[MATERIAL SUPPLIED Boundary: Start]

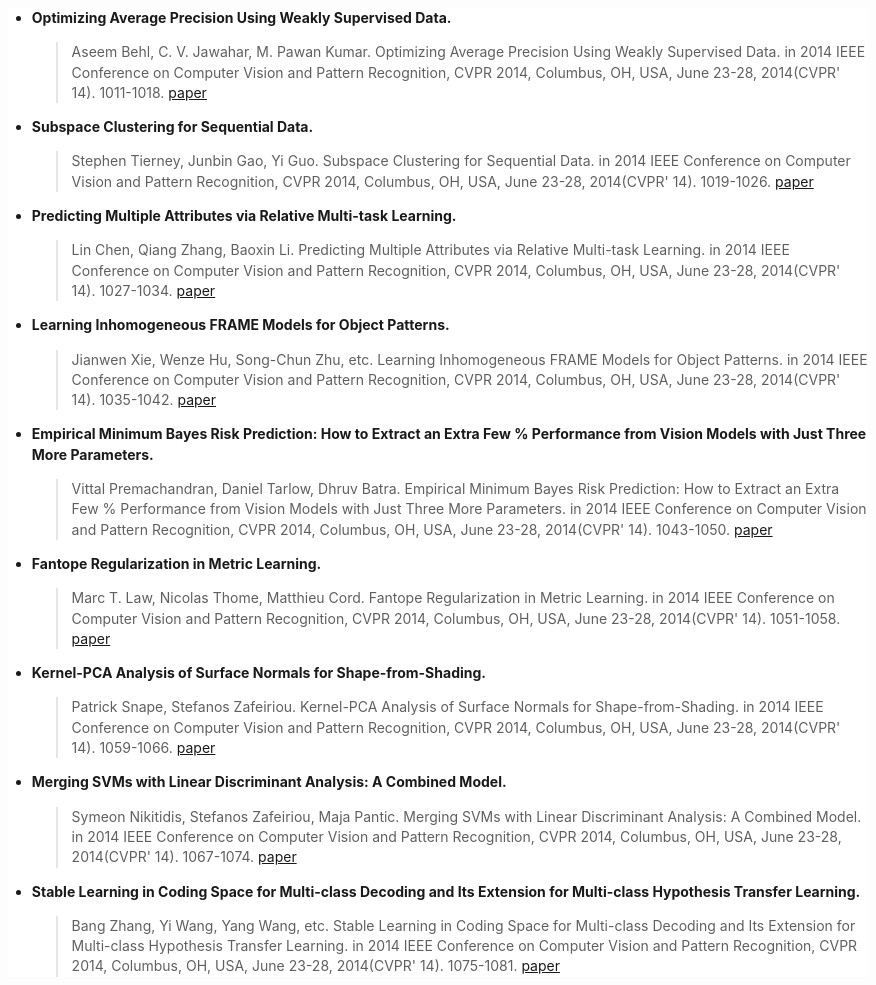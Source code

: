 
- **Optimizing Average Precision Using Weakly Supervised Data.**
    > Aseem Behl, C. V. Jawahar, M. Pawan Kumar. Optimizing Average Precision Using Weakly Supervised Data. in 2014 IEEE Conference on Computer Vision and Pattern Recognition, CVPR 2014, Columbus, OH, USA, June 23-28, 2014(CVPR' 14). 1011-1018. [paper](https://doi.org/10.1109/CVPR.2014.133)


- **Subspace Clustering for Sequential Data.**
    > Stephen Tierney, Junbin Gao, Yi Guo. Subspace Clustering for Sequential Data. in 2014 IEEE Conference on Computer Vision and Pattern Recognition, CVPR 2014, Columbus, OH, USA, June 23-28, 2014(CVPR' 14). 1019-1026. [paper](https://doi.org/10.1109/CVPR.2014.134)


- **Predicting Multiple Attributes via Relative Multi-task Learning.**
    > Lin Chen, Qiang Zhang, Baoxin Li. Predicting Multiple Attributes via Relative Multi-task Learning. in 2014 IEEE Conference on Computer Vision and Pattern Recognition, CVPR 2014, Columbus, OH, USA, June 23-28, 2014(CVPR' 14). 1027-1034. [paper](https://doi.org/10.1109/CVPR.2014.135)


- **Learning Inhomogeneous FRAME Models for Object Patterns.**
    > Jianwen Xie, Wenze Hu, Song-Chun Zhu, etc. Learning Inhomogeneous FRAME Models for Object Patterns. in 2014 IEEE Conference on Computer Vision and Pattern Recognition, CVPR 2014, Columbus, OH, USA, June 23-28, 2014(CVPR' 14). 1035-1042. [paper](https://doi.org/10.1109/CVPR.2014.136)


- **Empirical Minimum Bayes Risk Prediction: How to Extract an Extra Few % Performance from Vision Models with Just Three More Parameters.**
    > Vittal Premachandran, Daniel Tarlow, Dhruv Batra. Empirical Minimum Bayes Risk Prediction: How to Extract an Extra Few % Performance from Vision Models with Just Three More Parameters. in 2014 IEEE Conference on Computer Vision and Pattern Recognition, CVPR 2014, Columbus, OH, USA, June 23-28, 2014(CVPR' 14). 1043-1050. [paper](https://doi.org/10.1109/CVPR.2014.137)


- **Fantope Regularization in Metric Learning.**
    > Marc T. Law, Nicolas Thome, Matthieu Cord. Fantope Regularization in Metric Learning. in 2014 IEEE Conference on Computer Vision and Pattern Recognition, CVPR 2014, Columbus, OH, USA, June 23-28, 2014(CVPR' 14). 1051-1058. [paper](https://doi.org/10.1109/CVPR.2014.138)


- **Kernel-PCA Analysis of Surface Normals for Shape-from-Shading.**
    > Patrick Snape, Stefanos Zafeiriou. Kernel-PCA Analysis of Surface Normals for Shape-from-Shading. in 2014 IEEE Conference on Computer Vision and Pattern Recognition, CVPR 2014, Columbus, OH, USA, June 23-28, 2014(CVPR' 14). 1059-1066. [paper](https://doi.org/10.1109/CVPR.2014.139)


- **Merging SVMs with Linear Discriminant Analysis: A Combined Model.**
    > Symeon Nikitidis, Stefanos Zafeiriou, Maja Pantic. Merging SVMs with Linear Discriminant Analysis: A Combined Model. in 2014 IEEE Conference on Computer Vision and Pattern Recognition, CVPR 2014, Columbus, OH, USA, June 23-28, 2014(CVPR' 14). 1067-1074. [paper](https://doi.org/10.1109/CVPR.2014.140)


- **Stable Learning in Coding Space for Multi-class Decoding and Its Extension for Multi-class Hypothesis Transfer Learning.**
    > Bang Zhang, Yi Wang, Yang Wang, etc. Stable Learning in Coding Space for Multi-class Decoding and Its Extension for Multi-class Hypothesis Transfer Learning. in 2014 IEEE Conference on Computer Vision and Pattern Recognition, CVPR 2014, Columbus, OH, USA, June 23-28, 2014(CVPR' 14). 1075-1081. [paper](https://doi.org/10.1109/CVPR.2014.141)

[MATERIAL SUPPLIED Boundary: End]

**BRIEF**
Go through the entries and retype them exactly, except for the images.

**ANSWER**
Source code

: 
- **Optimizing Average Precision Using Weakly Supervised Data.**
    > Aseem Behl, C. V. Jawahar, M. Pawan Kumar. Optimizing Average Precision Using Weakly Supervised Data. in 2014 IEEE Conference on Computer Vision and Pattern Recognition, CVPR 2014, Columbus, OH, USA, June 23-28, 2014(CVPR' 14). 1011-1018. [paper](https://doi.org/10.1109/CVPR.2014.133)


- **Subspace Clustering for Sequential Data.**
    > Stephen Tierney, Junbin Gao, Yi Guo. Subspace Clustering for Sequential Data. in 2014 IEEE Conference on Computer Vision and Pattern Recognition, CVPR 2014, Columbus, OH, USA, June 23-28, 2014(CVPR' 14). 1019-1026. [paper](https://doi.org/10.1109/CVPR.2014.134)


- **Predicting Multiple Attributes via Relative Multi-task Learning.**
    > Lin Chen, Qiang Zhang, Baoxin Li. Predicting Multiple Attributes via Relative Multi-task Learning. in 2014 IEEE Conference on Computer Vision and Pattern Recognition, CVPR 2014, Columbus, OH, USA, June 23-28, 2014(CVPR' 14). 1027-1034. [paper](https://doi.org/10.1109/CVPR.2014.135)


- **Learning Inhomogeneous FRAME Models for Object Patterns.**
    > Jianwen Xie, Wenze Hu, Song-Chun Zhu, etc. Learning Inhomogeneous FRAME Models for Object Patterns. in 2014 IEEE Conference on Computer Vision and Pattern Recognition, CVPR 2014, Columbus, OH, USA, June 23-28, 2014(CVPR' 14). 1035-1042. [paper](https://doi.org/10.1109/CVPR.2014.136)


- **Empirical Minimum Bayes Risk Prediction: How to Extract an Extra Few % Performance from Vision Models with Just Three More Parameters.**
    > Vittal Premachandran, Daniel Tarlow, Dhruv Batra. Empirical Minimum Bayes Risk Prediction: How to Extract an Extra Few % Performance from Vision Models with Just Three More Parameters. in 2014 IEEE Conference on Computer Vision and Pattern Recognition, CVPR 2014, Columbus, OH, USA, June 23-28, 2014(CVPR' 14). 1043-1050. [paper](https://doi.org/10.1109/CVPR.2014.137)


- **Fantope Regularization in Metric Learning.**
    > Marc T. Law, Nicolas Thome, Matthieu Cord. Fantope Regularization in Metric Learning. in 2014 IEEE Conference on Computer Vision and Pattern Recognition, CVPR 2014, Columbus, OH, USA, June 23-28, 2014(CVPR' 14). 1051-1058. [paper](https://doi.org/10.1109/CVPR.2014.138)


- **Kernel-PCA Analysis of Surface Normals for Shape-from-Shading.**
    > Patrick Snape, Stefanos Zafeiriou. Kernel-PCA Analysis of Surface Normals for Shape-from-Shading. in 2014 IEEE Conference on Computer Vision and Pattern Recognition, CVPR 2014, Columbus, OH, USA, June 23-28, 2014(CVPR' 14). 1059-1066. [paper](https://doi.org/10.1109/CVPR.2014.139)


- **Merging SVMs with Linear Discriminant Analysis: A Combined Model.**
    > Symeon Nikitidis, Stefanos Zafeiriou, Maja Pantic. Merging SVMs with Linear Discriminant Analysis: A Combined Model. in 2014 IEEE Conference on Computer Vision and Pattern Recognition, CVPR 2014, Columbus, OH, USA, June 23-28, 2014(CVPR' 14). 1067-1074. [paper](https://doi.org/10.1109/CVPR.2014.140)


- **Stable Learning in Coding Space for Multi-class Decoding and Its Extension for Multi-class Hypothesis Transfer Learning.**
    > Bang Zhang, Yi Wang, Yang Wang, etc. Stable Learning in Coding Space for Multi-class Decoding and Its Extension for Multi-class Hypothesis Transfer Learning. in 2014 IEEE Conference on Computer Vision and Pattern Recognition, CVPR 2014, Columbus, OH, USA, June 23-28, 2014(CVPR' 14). 1075-1081. [paper](https://doi.org/10.1109/CVPR.2014.141)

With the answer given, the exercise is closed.